What needs to be done:
Could you output the entries that follow exactly, omitting any pictures they contain?

═══ Excerpted data ═══

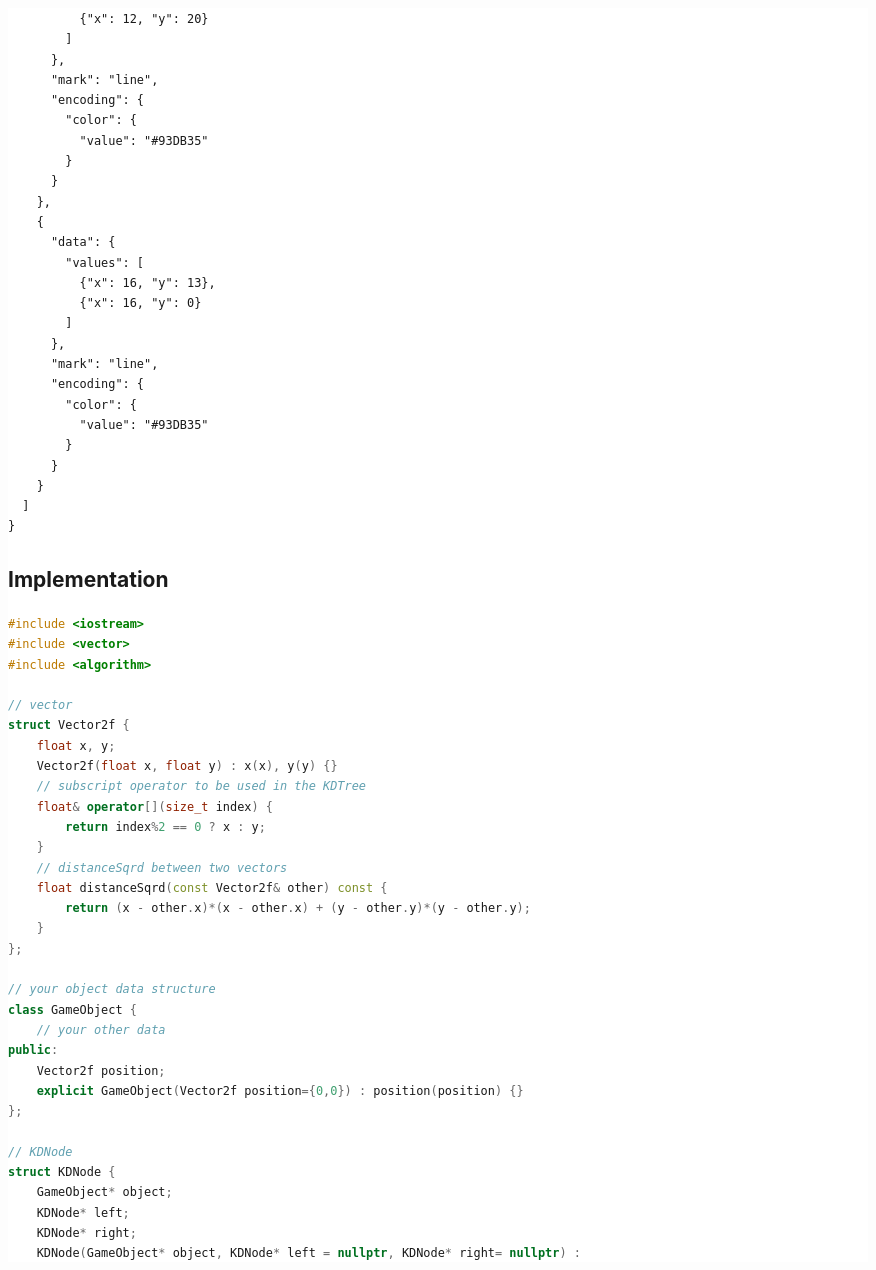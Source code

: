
 ```vegalite
          {"x": 12, "y": 20}
        ]
      },
      "mark": "line",
      "encoding": {
        "color": {
          "value": "#93DB35"
        }
      }
    },
    {
      "data": {
        "values": [
          {"x": 16, "y": 13},
          {"x": 16, "y": 0}
        ]
      },
      "mark": "line",
      "encoding": {
        "color": {
          "value": "#93DB35"
        }
      }
    }
  ]
}
```

## Implementation

```c++
#include <iostream>
#include <vector>
#include <algorithm>

// vector
struct Vector2f {
    float x, y;
    Vector2f(float x, float y) : x(x), y(y) {}
    // subscript operator to be used in the KDTree
    float& operator[](size_t index) {
        return index%2 == 0 ? x : y;
    }
    // distanceSqrd between two vectors
    float distanceSqrd(const Vector2f& other) const {
        return (x - other.x)*(x - other.x) + (y - other.y)*(y - other.y);
    }
};

// your object data structure
class GameObject {
    // your other data
public:
    Vector2f position;
    explicit GameObject(Vector2f position={0,0}) : position(position) {}
};

// KDNode
struct KDNode {
    GameObject* object;
    KDNode* left;
    KDNode* right;
    KDNode(GameObject* object, KDNode* left = nullptr, KDNode* right= nullptr) :
```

═══

Response to the task:
Source code

:
 ```vegalite
          {"x": 12, "y": 20}
        ]
      },
      "mark": "line",
      "encoding": {
        "color": {
          "value": "#93DB35"
        }
      }
    },
    {
      "data": {
        "values": [
          {"x": 16, "y": 13},
          {"x": 16, "y": 0}
        ]
      },
      "mark": "line",
      "encoding": {
        "color": {
          "value": "#93DB35"
        }
      }
    }
  ]
}
```

## Implementation

```c++
#include <iostream>
#include <vector>
#include <algorithm>

// vector
struct Vector2f {
    float x, y;
    Vector2f(float x, float y) : x(x), y(y) {}
    // subscript operator to be used in the KDTree
    float& operator[](size_t index) {
        return index%2 == 0 ? x : y;
    }
    // distanceSqrd between two vectors
    float distanceSqrd(const Vector2f& other) const {
        return (x - other.x)*(x - other.x) + (y - other.y)*(y - other.y);
    }
};

// your object data structure
class GameObject {
    // your other data
public:
    Vector2f position;
    explicit GameObject(Vector2f position={0,0}) : position(position) {}
};

// KDNode
struct KDNode {
    GameObject* object;
    KDNode* left;
    KDNode* right;
    KDNode(GameObject* object, KDNode* left = nullptr, KDNode* right= nullptr) :
```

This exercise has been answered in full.